§ PROBLEM STATEMENT
Using the records below, write out again exactly the lines that begin at the line containing "## **Conclusion**" and end at the line containing "die-casting quality control?**", and no other lines.

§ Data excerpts
◆ ◆ ◆ ◆ ◆ ◆ ◆

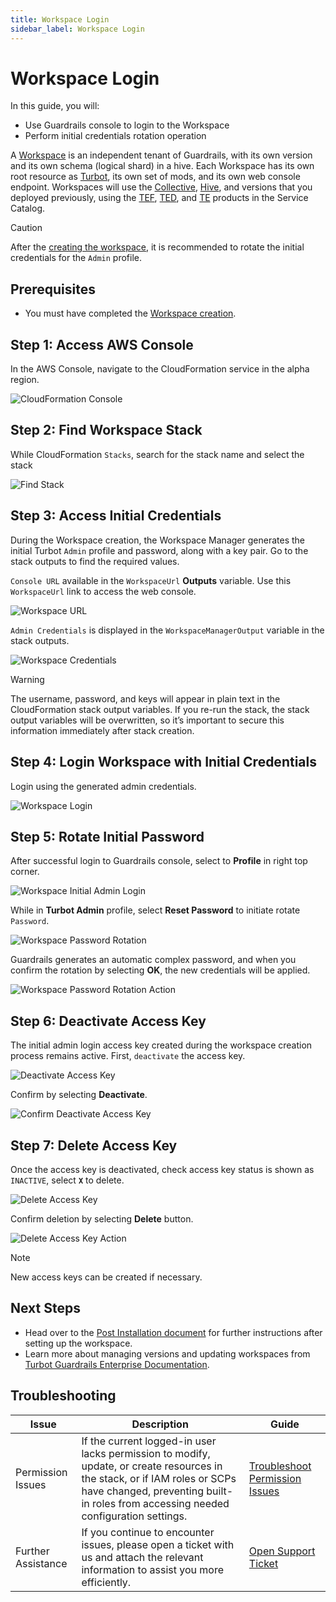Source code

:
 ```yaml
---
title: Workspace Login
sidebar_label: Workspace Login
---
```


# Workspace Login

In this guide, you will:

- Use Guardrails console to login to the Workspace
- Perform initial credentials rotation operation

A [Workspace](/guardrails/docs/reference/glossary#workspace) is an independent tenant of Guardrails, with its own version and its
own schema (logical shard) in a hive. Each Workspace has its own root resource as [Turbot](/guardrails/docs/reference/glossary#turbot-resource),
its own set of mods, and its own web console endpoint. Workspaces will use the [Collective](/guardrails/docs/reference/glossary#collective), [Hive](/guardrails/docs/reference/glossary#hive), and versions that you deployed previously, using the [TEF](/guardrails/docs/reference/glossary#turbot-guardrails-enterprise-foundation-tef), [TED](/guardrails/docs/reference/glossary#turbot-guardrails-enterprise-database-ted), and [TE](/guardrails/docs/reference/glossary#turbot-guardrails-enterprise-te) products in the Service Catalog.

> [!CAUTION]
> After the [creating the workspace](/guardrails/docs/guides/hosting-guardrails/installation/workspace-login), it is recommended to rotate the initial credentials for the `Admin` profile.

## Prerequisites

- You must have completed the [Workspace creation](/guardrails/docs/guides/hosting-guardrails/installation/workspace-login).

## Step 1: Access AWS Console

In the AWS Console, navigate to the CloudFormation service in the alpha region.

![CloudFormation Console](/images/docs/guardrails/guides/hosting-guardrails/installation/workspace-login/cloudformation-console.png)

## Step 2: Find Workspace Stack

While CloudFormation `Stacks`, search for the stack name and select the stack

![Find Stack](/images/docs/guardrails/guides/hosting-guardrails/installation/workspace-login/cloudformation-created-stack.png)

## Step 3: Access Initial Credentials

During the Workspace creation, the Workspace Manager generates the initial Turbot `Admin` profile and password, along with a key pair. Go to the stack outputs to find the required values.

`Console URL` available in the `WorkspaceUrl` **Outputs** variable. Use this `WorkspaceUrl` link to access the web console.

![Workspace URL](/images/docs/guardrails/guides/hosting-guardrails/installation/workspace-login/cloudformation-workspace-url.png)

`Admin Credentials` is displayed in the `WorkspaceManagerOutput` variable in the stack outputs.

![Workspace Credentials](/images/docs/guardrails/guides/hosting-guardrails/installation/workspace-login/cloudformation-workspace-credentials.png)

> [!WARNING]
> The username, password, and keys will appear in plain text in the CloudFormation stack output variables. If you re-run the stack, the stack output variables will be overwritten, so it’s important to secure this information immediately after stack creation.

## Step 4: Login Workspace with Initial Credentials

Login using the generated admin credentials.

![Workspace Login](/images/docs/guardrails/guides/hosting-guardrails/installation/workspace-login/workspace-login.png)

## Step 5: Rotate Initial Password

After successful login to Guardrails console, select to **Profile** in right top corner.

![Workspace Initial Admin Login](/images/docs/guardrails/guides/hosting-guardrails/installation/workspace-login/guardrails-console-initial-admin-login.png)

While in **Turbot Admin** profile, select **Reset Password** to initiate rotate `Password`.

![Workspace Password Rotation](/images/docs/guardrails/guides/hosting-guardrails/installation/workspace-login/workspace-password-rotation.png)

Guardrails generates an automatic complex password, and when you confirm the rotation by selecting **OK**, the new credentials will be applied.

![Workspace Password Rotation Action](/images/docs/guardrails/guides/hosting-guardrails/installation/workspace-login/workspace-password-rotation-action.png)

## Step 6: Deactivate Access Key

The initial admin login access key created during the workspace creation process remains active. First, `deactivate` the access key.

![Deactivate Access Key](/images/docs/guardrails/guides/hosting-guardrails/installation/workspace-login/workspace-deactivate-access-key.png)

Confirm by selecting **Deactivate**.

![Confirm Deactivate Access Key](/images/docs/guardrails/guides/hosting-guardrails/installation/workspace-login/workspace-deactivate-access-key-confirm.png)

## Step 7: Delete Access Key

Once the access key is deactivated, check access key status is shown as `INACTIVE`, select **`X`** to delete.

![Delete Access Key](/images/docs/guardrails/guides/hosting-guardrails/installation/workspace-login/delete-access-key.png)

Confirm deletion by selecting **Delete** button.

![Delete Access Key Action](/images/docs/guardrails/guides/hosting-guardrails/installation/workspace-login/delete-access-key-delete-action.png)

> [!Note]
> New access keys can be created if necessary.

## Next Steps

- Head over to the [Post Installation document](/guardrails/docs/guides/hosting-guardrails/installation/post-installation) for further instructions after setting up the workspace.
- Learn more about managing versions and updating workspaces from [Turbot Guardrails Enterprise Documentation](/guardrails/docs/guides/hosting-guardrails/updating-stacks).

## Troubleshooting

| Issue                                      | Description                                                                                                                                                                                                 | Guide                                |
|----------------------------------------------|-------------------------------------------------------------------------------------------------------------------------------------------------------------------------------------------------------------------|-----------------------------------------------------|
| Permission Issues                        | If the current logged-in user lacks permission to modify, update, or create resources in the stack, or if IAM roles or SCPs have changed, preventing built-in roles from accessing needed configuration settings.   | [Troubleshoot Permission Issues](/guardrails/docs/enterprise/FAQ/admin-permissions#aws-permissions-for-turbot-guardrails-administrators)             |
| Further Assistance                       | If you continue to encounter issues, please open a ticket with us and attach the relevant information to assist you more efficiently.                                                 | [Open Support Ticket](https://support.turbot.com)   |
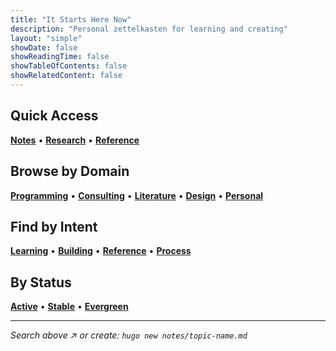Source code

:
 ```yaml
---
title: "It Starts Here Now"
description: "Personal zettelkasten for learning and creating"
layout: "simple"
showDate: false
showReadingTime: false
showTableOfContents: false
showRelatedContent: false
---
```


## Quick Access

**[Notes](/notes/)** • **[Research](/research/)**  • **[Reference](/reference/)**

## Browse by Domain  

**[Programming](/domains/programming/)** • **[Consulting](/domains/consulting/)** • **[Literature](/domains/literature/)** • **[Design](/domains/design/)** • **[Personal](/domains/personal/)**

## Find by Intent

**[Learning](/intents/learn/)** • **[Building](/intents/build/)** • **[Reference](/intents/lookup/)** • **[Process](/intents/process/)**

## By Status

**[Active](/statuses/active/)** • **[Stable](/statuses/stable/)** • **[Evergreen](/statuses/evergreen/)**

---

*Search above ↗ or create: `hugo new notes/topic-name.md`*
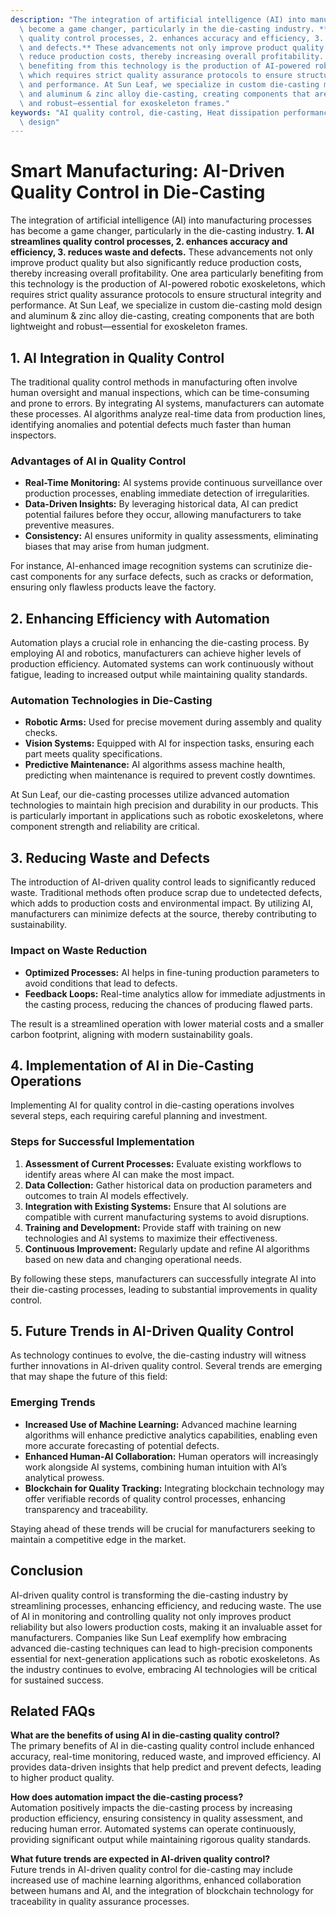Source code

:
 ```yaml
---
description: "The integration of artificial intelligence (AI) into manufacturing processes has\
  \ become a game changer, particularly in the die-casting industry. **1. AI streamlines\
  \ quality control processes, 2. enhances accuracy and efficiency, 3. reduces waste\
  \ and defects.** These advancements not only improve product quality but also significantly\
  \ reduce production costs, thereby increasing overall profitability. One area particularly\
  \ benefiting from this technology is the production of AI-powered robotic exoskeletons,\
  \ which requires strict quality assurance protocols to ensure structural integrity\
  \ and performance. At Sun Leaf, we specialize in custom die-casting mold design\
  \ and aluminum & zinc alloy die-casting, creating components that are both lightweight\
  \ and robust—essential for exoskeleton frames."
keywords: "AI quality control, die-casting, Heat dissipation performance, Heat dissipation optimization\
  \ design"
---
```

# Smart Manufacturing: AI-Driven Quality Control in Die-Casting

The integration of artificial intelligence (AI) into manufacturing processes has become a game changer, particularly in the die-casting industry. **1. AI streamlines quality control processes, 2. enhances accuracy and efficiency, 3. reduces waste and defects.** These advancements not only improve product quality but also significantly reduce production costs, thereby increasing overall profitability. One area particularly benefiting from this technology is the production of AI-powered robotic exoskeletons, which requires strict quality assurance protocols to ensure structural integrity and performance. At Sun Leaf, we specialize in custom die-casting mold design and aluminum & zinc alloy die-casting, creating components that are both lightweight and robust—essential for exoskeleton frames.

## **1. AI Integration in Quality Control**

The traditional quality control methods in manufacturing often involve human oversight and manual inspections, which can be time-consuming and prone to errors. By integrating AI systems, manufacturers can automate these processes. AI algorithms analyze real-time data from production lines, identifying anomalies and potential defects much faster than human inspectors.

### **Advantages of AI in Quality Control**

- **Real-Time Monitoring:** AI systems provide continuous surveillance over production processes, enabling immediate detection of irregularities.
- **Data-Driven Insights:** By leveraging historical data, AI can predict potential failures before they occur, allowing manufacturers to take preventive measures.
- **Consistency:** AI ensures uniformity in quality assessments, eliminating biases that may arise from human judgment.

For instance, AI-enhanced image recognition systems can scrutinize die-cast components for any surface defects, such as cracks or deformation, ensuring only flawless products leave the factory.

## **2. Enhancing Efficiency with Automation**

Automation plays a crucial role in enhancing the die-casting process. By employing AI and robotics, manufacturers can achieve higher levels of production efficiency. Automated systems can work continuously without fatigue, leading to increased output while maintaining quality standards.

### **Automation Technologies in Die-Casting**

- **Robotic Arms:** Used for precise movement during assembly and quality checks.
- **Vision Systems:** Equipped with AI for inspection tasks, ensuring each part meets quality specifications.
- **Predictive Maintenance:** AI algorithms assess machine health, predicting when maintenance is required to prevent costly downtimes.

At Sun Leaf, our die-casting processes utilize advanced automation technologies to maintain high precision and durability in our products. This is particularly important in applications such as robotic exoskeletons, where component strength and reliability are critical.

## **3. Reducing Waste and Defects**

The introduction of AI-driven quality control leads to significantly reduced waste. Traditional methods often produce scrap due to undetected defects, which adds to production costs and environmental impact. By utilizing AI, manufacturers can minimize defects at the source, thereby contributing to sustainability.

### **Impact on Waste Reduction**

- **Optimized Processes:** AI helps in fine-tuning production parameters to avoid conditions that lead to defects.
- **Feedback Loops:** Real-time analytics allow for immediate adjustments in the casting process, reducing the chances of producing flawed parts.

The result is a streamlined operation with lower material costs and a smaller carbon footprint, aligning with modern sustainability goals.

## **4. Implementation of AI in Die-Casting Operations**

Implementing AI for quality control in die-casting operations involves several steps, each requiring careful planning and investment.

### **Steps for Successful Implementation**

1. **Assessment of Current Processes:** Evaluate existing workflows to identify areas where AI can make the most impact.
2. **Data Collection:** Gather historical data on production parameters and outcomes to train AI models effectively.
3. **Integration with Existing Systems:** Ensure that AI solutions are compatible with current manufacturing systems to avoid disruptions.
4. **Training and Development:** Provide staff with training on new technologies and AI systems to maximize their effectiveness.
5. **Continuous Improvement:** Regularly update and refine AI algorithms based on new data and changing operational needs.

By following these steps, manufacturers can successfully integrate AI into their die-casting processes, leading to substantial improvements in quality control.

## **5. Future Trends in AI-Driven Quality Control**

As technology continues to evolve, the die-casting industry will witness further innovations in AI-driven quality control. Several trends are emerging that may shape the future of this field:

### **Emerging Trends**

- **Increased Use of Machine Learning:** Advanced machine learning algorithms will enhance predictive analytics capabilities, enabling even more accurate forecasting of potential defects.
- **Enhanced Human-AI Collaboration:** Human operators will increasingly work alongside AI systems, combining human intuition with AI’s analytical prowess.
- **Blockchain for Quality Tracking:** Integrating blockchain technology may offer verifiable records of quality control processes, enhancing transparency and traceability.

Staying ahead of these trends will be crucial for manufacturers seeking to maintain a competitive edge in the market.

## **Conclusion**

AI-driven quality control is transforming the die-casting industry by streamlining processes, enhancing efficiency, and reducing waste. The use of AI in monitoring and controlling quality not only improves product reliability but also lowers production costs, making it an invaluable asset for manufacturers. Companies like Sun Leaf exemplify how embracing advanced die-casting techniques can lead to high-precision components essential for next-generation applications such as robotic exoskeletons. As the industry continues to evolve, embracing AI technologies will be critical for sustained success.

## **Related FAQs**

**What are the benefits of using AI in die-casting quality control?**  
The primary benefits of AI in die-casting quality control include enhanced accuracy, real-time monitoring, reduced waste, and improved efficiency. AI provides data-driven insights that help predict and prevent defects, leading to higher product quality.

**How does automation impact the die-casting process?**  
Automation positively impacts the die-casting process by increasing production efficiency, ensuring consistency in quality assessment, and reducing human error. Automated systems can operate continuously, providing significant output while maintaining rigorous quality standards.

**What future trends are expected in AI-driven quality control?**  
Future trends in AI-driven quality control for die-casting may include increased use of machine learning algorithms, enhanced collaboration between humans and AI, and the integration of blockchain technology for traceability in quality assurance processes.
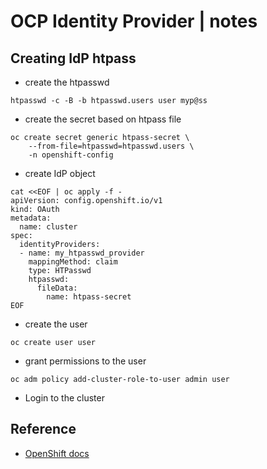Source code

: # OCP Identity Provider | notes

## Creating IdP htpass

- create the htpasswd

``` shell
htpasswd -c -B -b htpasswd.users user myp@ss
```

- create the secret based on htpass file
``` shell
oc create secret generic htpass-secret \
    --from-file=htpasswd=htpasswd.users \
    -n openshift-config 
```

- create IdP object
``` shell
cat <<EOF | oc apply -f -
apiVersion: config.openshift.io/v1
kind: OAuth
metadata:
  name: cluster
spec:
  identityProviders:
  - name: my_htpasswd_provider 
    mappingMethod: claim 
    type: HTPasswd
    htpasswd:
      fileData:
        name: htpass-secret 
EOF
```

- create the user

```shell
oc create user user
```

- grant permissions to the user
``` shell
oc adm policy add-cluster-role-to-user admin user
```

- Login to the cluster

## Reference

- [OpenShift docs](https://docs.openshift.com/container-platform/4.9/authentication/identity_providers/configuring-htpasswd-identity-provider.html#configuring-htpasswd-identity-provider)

◆ ◆ ◆ ◆ ◆ ◆ ◆

§ EXERCISE RESPONSE
## **Conclusion**

AI-driven quality control is transforming the die-casting industry by streamlining processes, enhancing efficiency, and reducing waste. The use of AI in monitoring and controlling quality not only improves product reliability but also lowers production costs, making it an invaluable asset for manufacturers. Companies like Sun Leaf exemplify how embracing advanced die-casting techniques can lead to high-precision components essential for next-generation applications such as robotic exoskeletons. As the industry continues to evolve, embracing AI technologies will be critical for sustained success.

## **Related FAQs**

**What are the benefits of using AI in die-casting quality control?**  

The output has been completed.